PANKAJ ADVANI picked up a cue when he was barely 10. By 11 he had compiled his first century break in billiards and snooker and a few days short of his 12th birthday, he had annexed the Karnataka State junior crowns in billiards and snooker. More achievements followed with a regularity, which soon made him the most talked about player on the Indian cuesport scene. By 14 he won the junior National billiards title and by 16 he added the National junior snooker title to the billiards crown. Then at age 17 he replicated Geet Sethi's record of winning three National titles i.e. the junior billiards and snooker and the senior snooker.

The world amateur snooker title has provided substantial proof, in unambiguous terms, that at this point in time Pankaj Advani is the best and is capable of greater deeds. -- Pic. SANDEEP SAXENA-

My first impression of Pankaj Advani, the 18-year-old prodigy, who clinched the amateur world snooker title at Jiangmen, China, was that of a kid, who seemed to be aware of his tryst with destiny. Intense, focussed, he possessed a demeanour of calmness, which would make a sage spending time in the Himalayas proud. He was 11 when I first set eyes on him at the Karnataka State Billiards Association as he practised on a miniature table, specially designed for kids, who were not tall enough to reach the main table.

Even at that time, he seemed to know what he wanted out of life. The pundits talked about his talent on the table and I marvelled at his disposition. There is no such thing as a great talent without great willpower.
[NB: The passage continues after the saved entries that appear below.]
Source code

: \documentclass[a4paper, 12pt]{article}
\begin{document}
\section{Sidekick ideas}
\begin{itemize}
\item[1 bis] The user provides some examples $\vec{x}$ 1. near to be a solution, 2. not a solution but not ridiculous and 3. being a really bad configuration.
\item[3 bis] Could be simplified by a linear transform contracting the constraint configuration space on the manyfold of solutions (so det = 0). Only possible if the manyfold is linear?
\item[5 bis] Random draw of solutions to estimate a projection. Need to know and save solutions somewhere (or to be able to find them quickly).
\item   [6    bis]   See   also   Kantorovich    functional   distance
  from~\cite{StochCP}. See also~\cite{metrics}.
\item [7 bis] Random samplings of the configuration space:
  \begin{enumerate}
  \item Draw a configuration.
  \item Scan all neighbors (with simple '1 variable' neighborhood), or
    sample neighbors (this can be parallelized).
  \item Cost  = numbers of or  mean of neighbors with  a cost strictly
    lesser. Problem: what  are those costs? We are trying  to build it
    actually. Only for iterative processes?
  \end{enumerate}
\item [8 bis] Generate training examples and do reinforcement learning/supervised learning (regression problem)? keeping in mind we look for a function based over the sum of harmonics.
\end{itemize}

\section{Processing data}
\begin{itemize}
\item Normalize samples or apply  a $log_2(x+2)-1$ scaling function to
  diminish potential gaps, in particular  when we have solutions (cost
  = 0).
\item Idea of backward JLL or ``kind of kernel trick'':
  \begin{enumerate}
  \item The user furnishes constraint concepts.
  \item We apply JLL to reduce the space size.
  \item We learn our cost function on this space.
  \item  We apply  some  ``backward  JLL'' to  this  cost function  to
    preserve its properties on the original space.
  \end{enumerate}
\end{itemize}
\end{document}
In the recent past no other cueist has exemplified the truth of that statement like Pankaj has.

In defeating Saleh Mohammed, a very talented veteran snooker player from Pakistan 11-6 in the final, the youngster from Bangalore justified all that had been written and talked about him in the last five years. When he reached the final of the Asian Billiards championship in Bangalore two years ago, I wrote in this magazine, "Ask not when he will win a world title but how many he will have at the end of a career which is so full of promise."

And why were we all so full of praise for this unassuming kid? It was the passion in the eyes. It was the quiet self-confidence and poise with which he approached his game, which was his life. And finally, it was that vital quality of calmness, which is so essential for any talent to realise its true potential.

And in China, he crossed the first milestone in realising that potential. At 18 he has accomplished a feat which only one other Indian, the late O.B. Agrawal has managed in the last five decades of independent India's competitive snooker endeavours. This world title though is just the beginning for this new giant of the green baize. The title will be the catalyst, which will provide that something extra which champions have ingrained in their mental make up. It will inject into Pankaj that elusive confidence which comes only from success and will reinforce the sub-conscious belief in his own abilities. The title has provided substantial proof, in unambiguous terms, that at this point in time he is the best and is capable of greater deeds.

So, while we need to rejoice at finding a player who can dominate world snooker and billiards, I hope that the celebrations are short lived. The journey for Pankaj has just begun. When he decides to join the professional snooker circuit, his path will be long, winding and treacherous. He will experience loneliness, frustration and perhaps will go through phases, which will dent the conviction, which he possesses in such abundance at this stage of his career. That phase will commence not immediately but after a short honeymoon with the distractions, which come so naturally after any major achievement or success. He will need to draw upon his self-discipline and willpower to re-focus his entire being towards raising the standards of his game even further.

The late O. B. Agrawal won the IBSF world snooker title in 1984 at the age of 30. -- Pic. THE HINDU PHOTO LIBRARY-

The achievements of each generation are bettered by the next. At 18 Pankaj has brought back the IBSF world snooker title, which was won by the late O. B. Agrawal in 1984 at the age of 30. Like most champions, Pankaj remains humble in victory and goes out of the way to highlight the contribution of his coach Arvind Savur, a former world semi-finalist and a man, who was the father of modern Indian snooker.

He is supported at home by mother Kajal, who has just the right mixture of support and non-interference, which is equally crucial in nurturing talent and allowing it to find fulfillment. But at the end of the day, it is this 18-year-old, who withstood the pressures imposed at the sport's highest platform and held his composure in annexing his first major title.

Sport is a reclusive activity. Specially in a game like golf or snooker, you practise alone and when you are in the match arena you are all alone. It matters little whether there is one supporter in the audience or a hundred thousand.

You are on your own when you eventually take the stance to pot that last vital ball, which gives you the title. You need to keep your composure at that time and no one can help you but your own conviction.

For keeping that composure we salute you Pankaj. We also salute you for giving our country realistic hopes of one day winning a world professional snooker title and we salute you for being a role model not only to upcoming players who will no doubt want to emulate you but also to established players who will derive some self-belief and inspiration from your achievement.